In the state-led and NCAA-sanctioned move to have athletes in college and now potentially high school athletes (pursuant to state law and local conference regulations) profit from their name, image, and likeness (NIL), or in other words, their rights of publicity and intellectual property, it has created an entirely new market for doing business in entertainment, media, sports. The market consists of social media platforms, brands, and newly created applications, platforms, and companies with the purpose of managing athlete NIL and providing education about the same. Where technology and new companies are entering the NIL space who can potentially handle many management responsibilities, the question becomes what happens to the roles of existing universities, athletic conferences, agents, and agencies in the player representation and education business?
On the one hand, many universities have teamed up with companies and platforms to provide education and options for NIL platform management. Some state laws and individual university policies will be stricter than others by comparison, but university-led platforms will provide a team-led and managed approach to college athlete NIL. Altius Sports Partners is an example of this model of partnering with universities to work with athletes to manage, grow, and educate about athlete NIL in policy, branding, finance, and relationships.

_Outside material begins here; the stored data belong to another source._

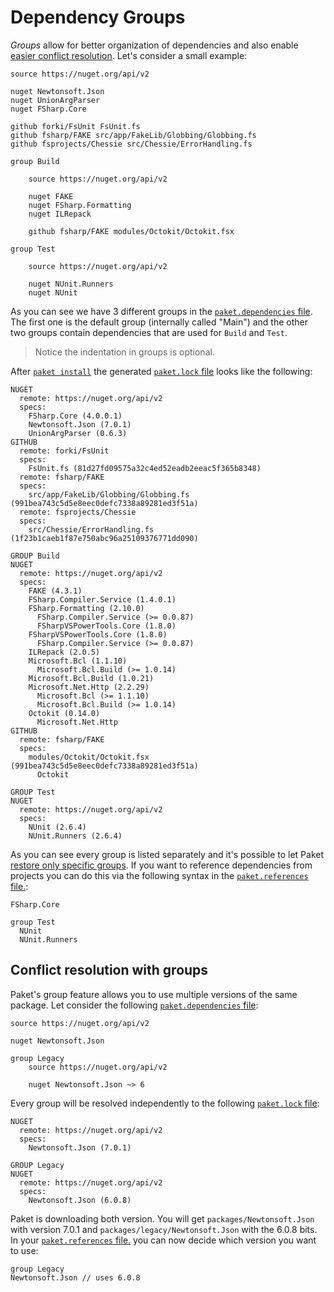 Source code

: # Dependency Groups

*Groups* allow for better organization of dependencies and also enable [easier conflict resolution](groups.html#Conflict-resolution-with-groups).
Let's consider a small example:

    source https://nuget.org/api/v2
    
    nuget Newtonsoft.Json
    nuget UnionArgParser
    nuget FSharp.Core
    
    github forki/FsUnit FsUnit.fs
    github fsharp/FAKE src/app/FakeLib/Globbing/Globbing.fs
    github fsprojects/Chessie src/Chessie/ErrorHandling.fs
    
    group Build

        source https://nuget.org/api/v2
    
        nuget FAKE
        nuget FSharp.Formatting
        nuget ILRepack
    
        github fsharp/FAKE modules/Octokit/Octokit.fsx
    
    group Test

        source https://nuget.org/api/v2
    
        nuget NUnit.Runners
        nuget NUnit

As you can see we have 3 different groups in the [`paket.dependencies` file](dependencies-file.html).
The first one is the default group (internally called "Main") and the other two groups contain dependencies that are used for `Build` and `Test`.

<blockquote>Notice the indentation in groups is optional.</blockquote>

After [`paket install`](paket-install.html) the generated [`paket.lock` file](lock-file.html) looks like the following: 

    NUGET
      remote: https://nuget.org/api/v2
      specs:
        FSharp.Core (4.0.0.1)
        Newtonsoft.Json (7.0.1)
        UnionArgParser (0.6.3)
    GITHUB
      remote: forki/FsUnit
      specs:
        FsUnit.fs (81d27fd09575a32c4ed52eadb2eeac5f365b8348)
      remote: fsharp/FAKE
      specs:
        src/app/FakeLib/Globbing/Globbing.fs (991bea743c5d5e8eec0defc7338a89281ed3f51a)
      remote: fsprojects/Chessie
      specs:
        src/Chessie/ErrorHandling.fs (1f23b1caeb1f87e750abc96a25109376771dd090)

    GROUP Build
    NUGET
      remote: https://nuget.org/api/v2
      specs:
        FAKE (4.3.1)
        FSharp.Compiler.Service (1.4.0.1)
        FSharp.Formatting (2.10.0)
          FSharp.Compiler.Service (>= 0.0.87)
          FSharpVSPowerTools.Core (1.8.0)
        FSharpVSPowerTools.Core (1.8.0)
          FSharp.Compiler.Service (>= 0.0.87)
        ILRepack (2.0.5)
        Microsoft.Bcl (1.1.10)
          Microsoft.Bcl.Build (>= 1.0.14)
        Microsoft.Bcl.Build (1.0.21)
        Microsoft.Net.Http (2.2.29)
          Microsoft.Bcl (>= 1.1.10)
          Microsoft.Bcl.Build (>= 1.0.14)
        Octokit (0.14.0)
          Microsoft.Net.Http
    GITHUB
      remote: fsharp/FAKE
      specs:
        modules/Octokit/Octokit.fsx (991bea743c5d5e8eec0defc7338a89281ed3f51a)
          Octokit

    GROUP Test
    NUGET
      remote: https://nuget.org/api/v2
      specs:
        NUnit (2.6.4)
        NUnit.Runners (2.6.4)
        
As you can see every group is listed separately and it's possible to let Paket [restore only specific groups](paket-restore.html).
If you want to reference dependencies from projects you can do this via the following syntax in the [`paket.references` file.](references-files.html):

    FSharp.Core
    
    group Test
      NUnit
      NUnit.Runners

## Conflict resolution with groups

Paket's group feature allows you to use multiple versions of the same package. Let consider the following [`paket.dependencies` file](dependencies-file.html):

    source https://nuget.org/api/v2
    
    nuget Newtonsoft.Json
    
    group Legacy
        source https://nuget.org/api/v2
    
        nuget Newtonsoft.Json ~> 6

Every group will be resolved independently to the following [`paket.lock` file](lock-file.html):

    NUGET
      remote: https://nuget.org/api/v2
      specs:
        Newtonsoft.Json (7.0.1)
    
    GROUP Legacy
    NUGET
      remote: https://nuget.org/api/v2
      specs:
        Newtonsoft.Json (6.0.8)
        
Paket is downloading both version. You will get `packages/Newtonsoft.Json` with version 7.0.1 and `packages/legacy/Newtonsoft.Json` with the 6.0.8 bits.
In your  [`paket.references` file.](references-files.html) you can now decide which version you want to use:

    group Legacy
    Newtonsoft.Json // uses 6.0.8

In another approach (or possibly a complimentary approach), companies like Opendorse (a technology company) have built a platform to help organize and maintain data and relationships—essential to NIL success. Think Salesforce, but for NIL management. Opendorse has teamed up with Twitter to provide the means for NIL management and access, but also and most important, distribution, through partnered brands like Nike, and a built-in audience of followers for video and other NIL on social media for campaigns. The Opendorse model removes the middleman (e.g., agents, agencies, and attorneys) and allows the athlete to go direct to consumer. Complimented with the university-centered model, this model may be the most disruptive when it comes to the previous way of doing business.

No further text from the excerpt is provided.